_Your goal_
Going line by line through the entries below, tally those that hold the string "boldsymbol". Give only the total.

_Supplied entries_

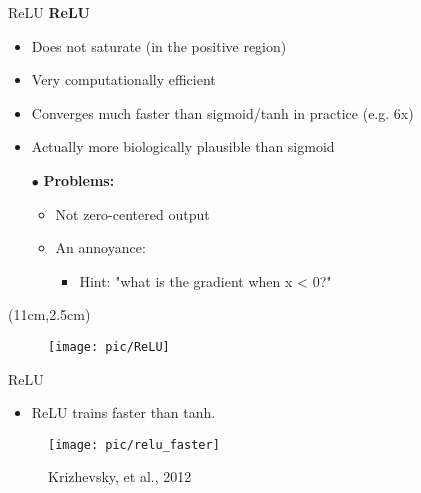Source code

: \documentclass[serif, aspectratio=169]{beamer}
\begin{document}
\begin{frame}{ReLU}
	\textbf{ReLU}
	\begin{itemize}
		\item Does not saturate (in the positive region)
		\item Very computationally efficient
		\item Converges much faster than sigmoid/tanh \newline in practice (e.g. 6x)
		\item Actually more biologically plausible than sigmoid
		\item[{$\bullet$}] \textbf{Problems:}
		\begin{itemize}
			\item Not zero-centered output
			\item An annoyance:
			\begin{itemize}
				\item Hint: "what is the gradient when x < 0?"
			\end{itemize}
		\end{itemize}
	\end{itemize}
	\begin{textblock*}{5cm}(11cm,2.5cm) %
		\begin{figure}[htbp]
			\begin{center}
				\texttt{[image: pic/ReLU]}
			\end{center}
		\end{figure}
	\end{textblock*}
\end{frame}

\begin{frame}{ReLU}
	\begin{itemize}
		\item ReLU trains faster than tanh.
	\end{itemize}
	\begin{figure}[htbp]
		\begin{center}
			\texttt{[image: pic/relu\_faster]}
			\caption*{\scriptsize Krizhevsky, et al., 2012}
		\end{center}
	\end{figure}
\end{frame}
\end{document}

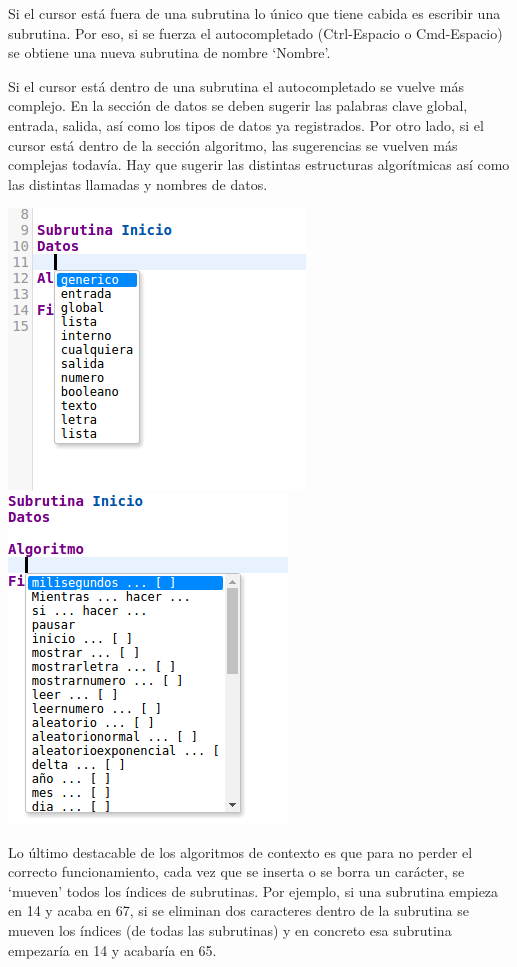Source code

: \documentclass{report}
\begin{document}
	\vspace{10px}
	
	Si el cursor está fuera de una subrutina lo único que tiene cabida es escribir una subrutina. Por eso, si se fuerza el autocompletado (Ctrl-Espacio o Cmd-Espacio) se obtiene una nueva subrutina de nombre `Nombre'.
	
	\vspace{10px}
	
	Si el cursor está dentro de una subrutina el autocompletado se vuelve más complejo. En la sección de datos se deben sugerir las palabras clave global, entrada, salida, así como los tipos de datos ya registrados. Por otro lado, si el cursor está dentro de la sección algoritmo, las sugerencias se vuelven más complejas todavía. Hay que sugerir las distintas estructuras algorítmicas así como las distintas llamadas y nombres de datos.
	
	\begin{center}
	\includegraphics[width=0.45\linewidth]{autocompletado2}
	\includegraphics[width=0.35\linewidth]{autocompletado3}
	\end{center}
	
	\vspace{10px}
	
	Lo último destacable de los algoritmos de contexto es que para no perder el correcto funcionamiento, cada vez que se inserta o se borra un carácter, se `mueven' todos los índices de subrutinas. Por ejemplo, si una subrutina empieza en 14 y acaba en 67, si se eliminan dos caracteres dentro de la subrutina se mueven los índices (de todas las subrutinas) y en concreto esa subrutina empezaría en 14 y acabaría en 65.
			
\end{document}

* * *

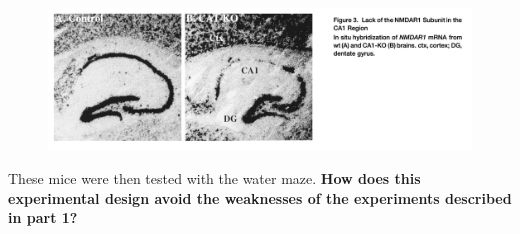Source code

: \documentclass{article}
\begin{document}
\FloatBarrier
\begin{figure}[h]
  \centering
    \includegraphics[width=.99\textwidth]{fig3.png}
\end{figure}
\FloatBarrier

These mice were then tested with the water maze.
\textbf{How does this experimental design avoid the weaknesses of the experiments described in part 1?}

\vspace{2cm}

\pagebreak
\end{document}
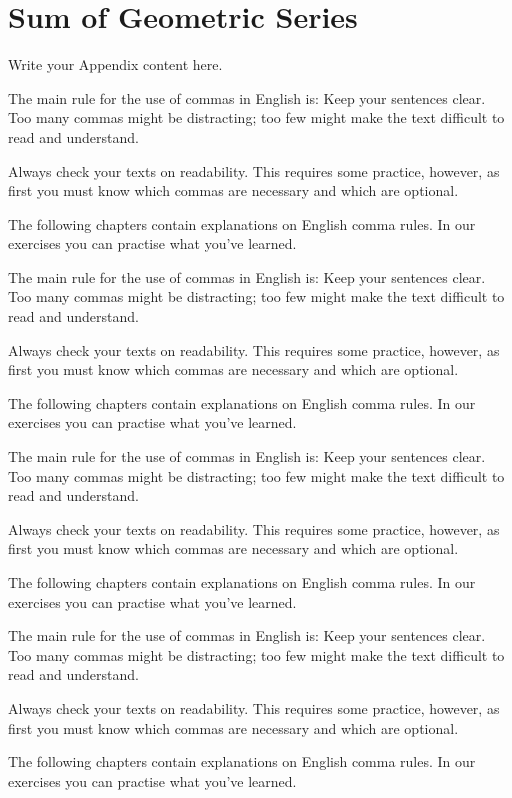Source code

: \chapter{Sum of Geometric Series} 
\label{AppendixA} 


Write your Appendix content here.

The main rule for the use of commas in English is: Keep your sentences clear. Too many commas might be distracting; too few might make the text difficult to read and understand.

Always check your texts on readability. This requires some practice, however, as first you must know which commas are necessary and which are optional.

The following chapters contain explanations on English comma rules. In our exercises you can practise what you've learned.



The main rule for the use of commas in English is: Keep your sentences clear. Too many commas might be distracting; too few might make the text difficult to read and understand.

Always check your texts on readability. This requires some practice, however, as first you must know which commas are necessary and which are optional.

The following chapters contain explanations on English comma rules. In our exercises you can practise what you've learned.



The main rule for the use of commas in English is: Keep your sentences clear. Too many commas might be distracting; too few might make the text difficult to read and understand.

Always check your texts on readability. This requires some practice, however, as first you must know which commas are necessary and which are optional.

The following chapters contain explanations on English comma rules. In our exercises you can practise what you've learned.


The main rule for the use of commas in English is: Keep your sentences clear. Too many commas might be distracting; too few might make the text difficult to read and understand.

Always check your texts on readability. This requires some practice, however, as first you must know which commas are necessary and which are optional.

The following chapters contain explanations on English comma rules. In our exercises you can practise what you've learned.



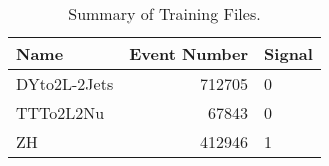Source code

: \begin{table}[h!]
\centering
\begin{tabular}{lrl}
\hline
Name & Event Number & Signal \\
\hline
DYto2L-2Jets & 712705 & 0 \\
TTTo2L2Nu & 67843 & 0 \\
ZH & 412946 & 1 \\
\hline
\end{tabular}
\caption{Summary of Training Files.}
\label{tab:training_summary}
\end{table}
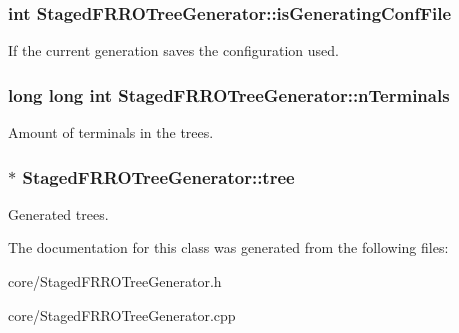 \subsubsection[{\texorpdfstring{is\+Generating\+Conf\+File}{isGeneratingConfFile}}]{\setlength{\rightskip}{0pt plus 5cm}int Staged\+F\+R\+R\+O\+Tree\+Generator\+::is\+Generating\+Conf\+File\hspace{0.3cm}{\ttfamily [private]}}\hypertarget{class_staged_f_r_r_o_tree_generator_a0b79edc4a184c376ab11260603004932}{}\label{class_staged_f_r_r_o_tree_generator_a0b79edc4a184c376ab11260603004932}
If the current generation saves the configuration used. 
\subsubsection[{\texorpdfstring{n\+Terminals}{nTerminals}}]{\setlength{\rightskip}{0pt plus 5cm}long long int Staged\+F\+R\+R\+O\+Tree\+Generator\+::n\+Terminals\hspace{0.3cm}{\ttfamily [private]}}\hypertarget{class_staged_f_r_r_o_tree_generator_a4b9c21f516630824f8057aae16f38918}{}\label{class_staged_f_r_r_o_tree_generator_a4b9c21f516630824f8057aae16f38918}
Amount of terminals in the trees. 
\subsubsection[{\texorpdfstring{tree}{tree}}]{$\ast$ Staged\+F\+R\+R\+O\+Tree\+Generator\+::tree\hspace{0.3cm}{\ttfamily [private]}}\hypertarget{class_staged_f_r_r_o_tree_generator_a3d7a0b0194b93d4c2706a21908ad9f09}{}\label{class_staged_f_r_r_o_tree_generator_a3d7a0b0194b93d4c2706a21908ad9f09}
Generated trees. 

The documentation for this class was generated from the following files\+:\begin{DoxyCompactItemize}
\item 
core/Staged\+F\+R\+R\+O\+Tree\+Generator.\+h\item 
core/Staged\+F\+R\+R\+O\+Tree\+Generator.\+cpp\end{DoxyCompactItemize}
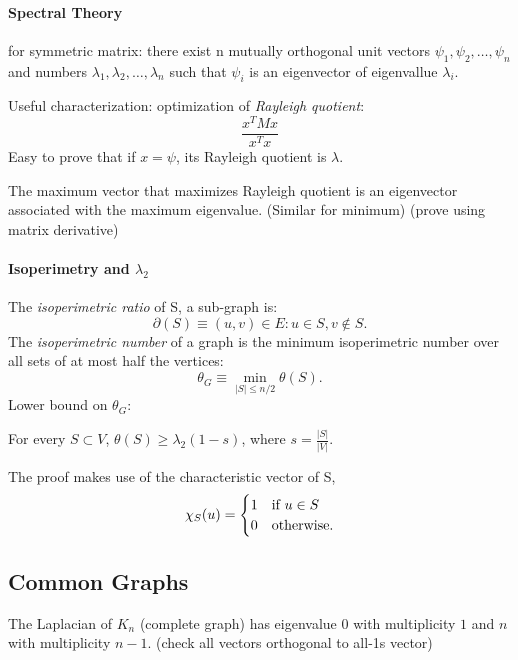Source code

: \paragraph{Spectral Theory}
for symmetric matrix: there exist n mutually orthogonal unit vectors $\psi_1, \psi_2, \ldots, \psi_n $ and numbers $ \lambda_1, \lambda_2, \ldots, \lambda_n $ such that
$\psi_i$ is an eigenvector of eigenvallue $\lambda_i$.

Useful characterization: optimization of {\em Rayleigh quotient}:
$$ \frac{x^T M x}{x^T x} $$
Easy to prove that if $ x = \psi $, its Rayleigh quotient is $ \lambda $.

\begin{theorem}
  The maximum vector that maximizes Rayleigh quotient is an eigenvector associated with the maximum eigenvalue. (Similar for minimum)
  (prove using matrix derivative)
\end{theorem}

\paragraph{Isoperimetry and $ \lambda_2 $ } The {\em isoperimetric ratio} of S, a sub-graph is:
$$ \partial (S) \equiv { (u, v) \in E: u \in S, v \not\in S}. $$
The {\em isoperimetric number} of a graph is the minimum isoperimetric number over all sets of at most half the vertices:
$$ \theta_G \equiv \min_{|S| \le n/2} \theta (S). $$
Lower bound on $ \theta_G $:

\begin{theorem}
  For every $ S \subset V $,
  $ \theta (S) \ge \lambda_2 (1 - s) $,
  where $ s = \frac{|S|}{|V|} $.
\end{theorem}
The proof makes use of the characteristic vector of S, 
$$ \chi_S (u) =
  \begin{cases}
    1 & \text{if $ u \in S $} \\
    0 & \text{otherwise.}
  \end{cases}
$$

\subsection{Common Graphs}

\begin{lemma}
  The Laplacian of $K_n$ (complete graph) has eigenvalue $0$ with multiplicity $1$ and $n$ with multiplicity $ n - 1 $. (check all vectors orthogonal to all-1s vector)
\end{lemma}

...

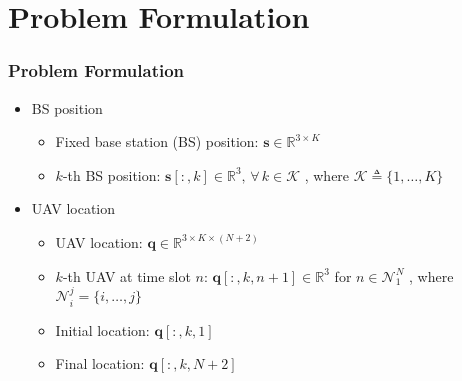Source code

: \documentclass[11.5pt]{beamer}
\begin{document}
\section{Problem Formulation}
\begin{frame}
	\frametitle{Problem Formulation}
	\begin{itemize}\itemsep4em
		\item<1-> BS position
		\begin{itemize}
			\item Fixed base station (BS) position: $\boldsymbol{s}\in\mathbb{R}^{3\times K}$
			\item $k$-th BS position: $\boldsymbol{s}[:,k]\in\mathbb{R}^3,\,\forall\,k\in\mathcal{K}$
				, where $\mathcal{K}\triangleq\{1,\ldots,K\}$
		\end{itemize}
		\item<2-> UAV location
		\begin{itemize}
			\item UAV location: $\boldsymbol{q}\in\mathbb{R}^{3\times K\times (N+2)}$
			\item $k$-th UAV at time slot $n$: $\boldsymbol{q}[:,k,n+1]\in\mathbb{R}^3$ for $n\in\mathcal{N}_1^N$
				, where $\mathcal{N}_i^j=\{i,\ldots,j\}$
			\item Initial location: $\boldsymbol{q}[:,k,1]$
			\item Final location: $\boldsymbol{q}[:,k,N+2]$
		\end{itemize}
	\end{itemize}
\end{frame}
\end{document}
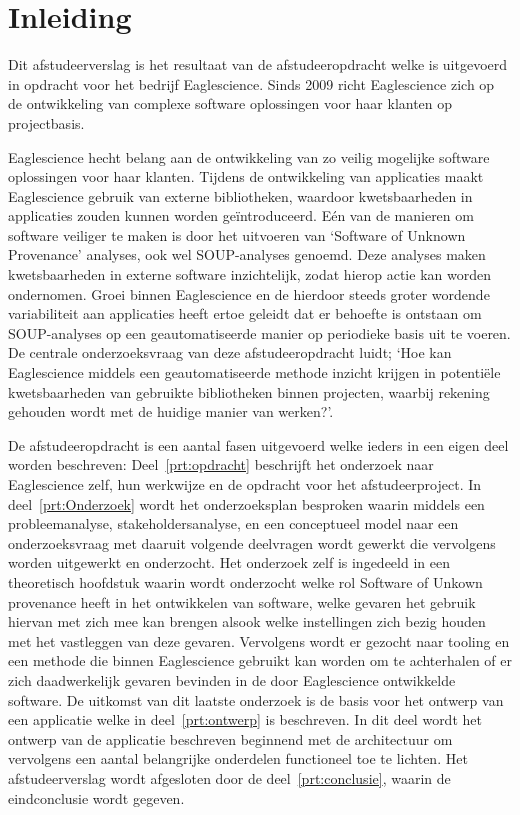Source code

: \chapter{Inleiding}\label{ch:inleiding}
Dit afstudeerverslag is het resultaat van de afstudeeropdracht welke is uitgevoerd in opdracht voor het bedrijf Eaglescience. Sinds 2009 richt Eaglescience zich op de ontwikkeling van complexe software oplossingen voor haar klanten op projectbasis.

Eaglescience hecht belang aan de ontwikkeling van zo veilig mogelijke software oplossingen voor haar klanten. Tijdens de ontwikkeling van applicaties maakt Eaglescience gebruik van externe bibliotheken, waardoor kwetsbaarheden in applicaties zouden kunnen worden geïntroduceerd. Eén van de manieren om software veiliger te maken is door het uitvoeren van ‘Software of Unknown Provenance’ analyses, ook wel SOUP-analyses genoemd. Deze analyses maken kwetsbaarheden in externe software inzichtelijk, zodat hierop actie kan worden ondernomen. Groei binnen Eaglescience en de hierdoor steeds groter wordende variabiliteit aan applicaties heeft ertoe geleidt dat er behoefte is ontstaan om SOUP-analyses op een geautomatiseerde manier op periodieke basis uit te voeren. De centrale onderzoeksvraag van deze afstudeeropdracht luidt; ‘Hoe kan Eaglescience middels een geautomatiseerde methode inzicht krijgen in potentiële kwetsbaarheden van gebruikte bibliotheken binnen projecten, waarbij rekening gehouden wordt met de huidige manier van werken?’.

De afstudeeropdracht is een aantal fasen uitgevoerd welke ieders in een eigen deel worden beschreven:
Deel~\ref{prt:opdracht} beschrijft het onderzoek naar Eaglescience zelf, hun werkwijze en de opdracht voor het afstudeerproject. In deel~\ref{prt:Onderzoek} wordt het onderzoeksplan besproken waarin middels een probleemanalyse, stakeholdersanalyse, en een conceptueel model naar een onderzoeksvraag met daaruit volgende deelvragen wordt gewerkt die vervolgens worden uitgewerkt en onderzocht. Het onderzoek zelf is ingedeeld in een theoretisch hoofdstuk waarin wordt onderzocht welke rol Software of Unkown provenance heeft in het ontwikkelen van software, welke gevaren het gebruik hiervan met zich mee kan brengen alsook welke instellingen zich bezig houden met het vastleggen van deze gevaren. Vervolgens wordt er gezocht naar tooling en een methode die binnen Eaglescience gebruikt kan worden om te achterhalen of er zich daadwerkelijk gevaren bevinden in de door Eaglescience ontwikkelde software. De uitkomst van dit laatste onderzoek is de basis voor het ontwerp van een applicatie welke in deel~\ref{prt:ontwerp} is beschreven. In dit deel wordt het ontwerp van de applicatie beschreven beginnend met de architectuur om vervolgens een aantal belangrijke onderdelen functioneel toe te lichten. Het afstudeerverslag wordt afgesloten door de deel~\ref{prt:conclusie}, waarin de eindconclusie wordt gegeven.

_Reply to the exercise_
6